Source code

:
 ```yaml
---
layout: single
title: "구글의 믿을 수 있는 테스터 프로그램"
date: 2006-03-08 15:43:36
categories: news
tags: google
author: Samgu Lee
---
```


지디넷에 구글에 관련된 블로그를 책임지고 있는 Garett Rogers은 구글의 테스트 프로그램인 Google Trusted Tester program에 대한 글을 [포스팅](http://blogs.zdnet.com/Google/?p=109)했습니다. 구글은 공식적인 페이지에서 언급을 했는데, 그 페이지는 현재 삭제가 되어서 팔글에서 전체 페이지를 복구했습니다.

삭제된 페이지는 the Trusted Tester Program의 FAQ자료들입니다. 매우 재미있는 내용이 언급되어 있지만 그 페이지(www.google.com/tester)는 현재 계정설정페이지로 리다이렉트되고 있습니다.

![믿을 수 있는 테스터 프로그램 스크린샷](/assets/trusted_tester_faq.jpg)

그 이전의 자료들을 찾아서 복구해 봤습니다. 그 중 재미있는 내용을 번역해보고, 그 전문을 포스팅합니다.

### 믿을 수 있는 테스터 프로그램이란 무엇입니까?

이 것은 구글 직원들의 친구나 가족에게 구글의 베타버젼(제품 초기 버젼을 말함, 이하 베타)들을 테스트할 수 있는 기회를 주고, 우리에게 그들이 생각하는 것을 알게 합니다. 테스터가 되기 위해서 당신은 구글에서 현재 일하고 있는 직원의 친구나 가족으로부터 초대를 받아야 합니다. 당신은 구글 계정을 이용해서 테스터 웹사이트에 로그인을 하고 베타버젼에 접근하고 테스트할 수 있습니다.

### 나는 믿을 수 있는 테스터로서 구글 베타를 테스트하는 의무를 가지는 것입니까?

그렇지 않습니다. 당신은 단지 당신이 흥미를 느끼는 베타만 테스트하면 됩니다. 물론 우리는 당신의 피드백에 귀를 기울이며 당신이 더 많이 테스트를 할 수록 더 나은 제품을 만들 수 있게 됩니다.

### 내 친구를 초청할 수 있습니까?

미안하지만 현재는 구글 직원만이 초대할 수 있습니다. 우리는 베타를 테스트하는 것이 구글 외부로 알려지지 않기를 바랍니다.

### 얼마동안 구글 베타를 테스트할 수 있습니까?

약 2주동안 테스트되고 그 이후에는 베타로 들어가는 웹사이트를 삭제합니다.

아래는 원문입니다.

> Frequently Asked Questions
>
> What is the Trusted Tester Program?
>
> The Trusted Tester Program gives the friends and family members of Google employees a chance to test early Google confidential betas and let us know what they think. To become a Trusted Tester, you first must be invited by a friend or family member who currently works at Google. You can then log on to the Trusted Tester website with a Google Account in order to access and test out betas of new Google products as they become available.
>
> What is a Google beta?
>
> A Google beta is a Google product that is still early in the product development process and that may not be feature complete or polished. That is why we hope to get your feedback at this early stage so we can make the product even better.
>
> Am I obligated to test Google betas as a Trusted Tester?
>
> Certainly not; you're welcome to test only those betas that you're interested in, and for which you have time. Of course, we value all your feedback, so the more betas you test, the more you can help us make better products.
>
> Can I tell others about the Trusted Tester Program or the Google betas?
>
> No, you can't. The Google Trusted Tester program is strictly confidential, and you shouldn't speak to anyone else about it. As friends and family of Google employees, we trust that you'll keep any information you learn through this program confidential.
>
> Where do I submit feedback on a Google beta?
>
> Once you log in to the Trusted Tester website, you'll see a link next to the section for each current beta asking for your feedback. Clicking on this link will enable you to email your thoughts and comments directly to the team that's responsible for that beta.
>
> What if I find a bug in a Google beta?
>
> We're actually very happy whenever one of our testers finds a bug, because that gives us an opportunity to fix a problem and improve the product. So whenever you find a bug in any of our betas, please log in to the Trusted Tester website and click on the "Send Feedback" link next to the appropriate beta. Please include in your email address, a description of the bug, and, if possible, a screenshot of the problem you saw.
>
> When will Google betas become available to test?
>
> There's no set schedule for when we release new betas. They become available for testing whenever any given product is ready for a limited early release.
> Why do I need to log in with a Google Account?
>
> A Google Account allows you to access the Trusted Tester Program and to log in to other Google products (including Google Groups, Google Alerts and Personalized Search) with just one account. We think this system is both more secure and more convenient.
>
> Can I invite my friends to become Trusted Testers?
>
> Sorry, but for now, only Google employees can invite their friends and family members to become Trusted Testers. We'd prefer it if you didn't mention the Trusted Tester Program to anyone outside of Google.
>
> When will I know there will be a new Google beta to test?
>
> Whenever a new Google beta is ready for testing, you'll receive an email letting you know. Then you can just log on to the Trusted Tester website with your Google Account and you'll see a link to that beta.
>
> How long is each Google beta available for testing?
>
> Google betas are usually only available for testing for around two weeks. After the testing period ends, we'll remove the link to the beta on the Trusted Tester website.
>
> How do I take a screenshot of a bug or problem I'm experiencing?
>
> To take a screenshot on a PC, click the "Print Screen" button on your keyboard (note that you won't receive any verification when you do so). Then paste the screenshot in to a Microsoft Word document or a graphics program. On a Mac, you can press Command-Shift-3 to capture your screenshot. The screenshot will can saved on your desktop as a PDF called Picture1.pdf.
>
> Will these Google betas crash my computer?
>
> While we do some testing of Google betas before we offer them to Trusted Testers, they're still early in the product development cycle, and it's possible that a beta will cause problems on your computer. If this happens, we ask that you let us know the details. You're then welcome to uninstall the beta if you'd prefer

> **What to work on**: Which lines hold the word "better"? Return all of them from the records above.

> **Solution to this problem**:
> A Google beta is a Google product that is still early in the product development process and that may not be feature complete or polished. That is why we hope to get your feedback at this early stage so we can make the product even better.
> Certainly not; you're welcome to test only those betas that you're interested in, and for which you have time. Of course, we value all your feedback, so the more betas you test, the more you can help us make better products.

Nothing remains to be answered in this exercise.